**What you should do**: Transcribe the lines of the records starting with the one that has "# At the beggining of settings.py" in it and ending with the last, and transcribe nothing else.

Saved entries
* * *

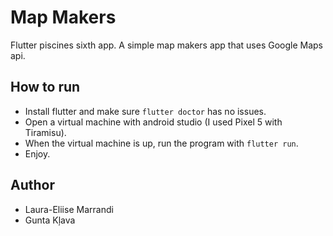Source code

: # Map Makers

Flutter piscines sixth app. A simple map makers app that uses Google Maps api.

## How to run
 - Install flutter and make sure `flutter doctor` has no issues. 
 - Open a virtual machine with android studio (I used Pixel 5 with Tiramisu). 
 - When the virtual machine is up, run the program with `flutter run`.
 - Enjoy.

## Author
 - Laura-Eliise Marrandi
 - Gunta Kļava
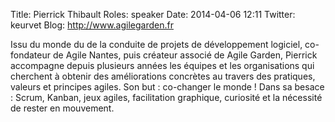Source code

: Title: Pierrick Thibault
Roles: speaker
Date: 2014-04-06 12:11
Twitter: keurvet
Blog: http://www.agilegarden.fr


Issu du monde du de la conduite de projets de développement logiciel, co-fondateur de Agile Nantes, puis créateur associé de Agile Garden, Pierrick accompagne depuis plusieurs années les équipes et les organisations qui cherchent à obtenir des améliorations concrètes au travers des pratiques, valeurs et principes agiles. Son but : co-changer le monde ! 
Dans sa besace : Scrum, Kanban, jeux agiles, facilitation graphique, curiosité et la nécessité de rester en mouvement.


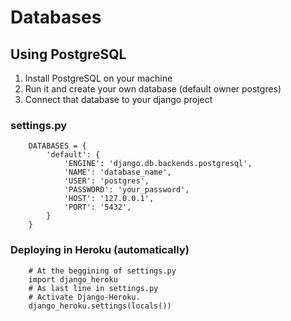 # Databases

## Using PostgreSQL

1. Install PostgreSQL on your machine
2. Run it and create your own database (default owner postgres)
3. Connect that database to your django project

### settings.py
		DATABASES = {
		    'default': {
		        'ENGINE': 'django.db.backends.postgresql',
		        'NAME': 'database_name',
		        'USER': 'postgres',
		        'PASSWORD': 'your_password',
		        'HOST': '127.0.0.1',
		        'PORT': '5432',
		    }
		}


### Deploying in Heroku (automatically)
		# At the beggining of settings.py
		import django_heroku
		# As last line in settings.py
		# Activate Django-Heroku.
		django_heroku.settings(locals())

* * *

**Output of the task**:
		# At the beggining of settings.py
		import django_heroku
		# As last line in settings.py
		# Activate Django-Heroku.
		django_heroku.settings(locals())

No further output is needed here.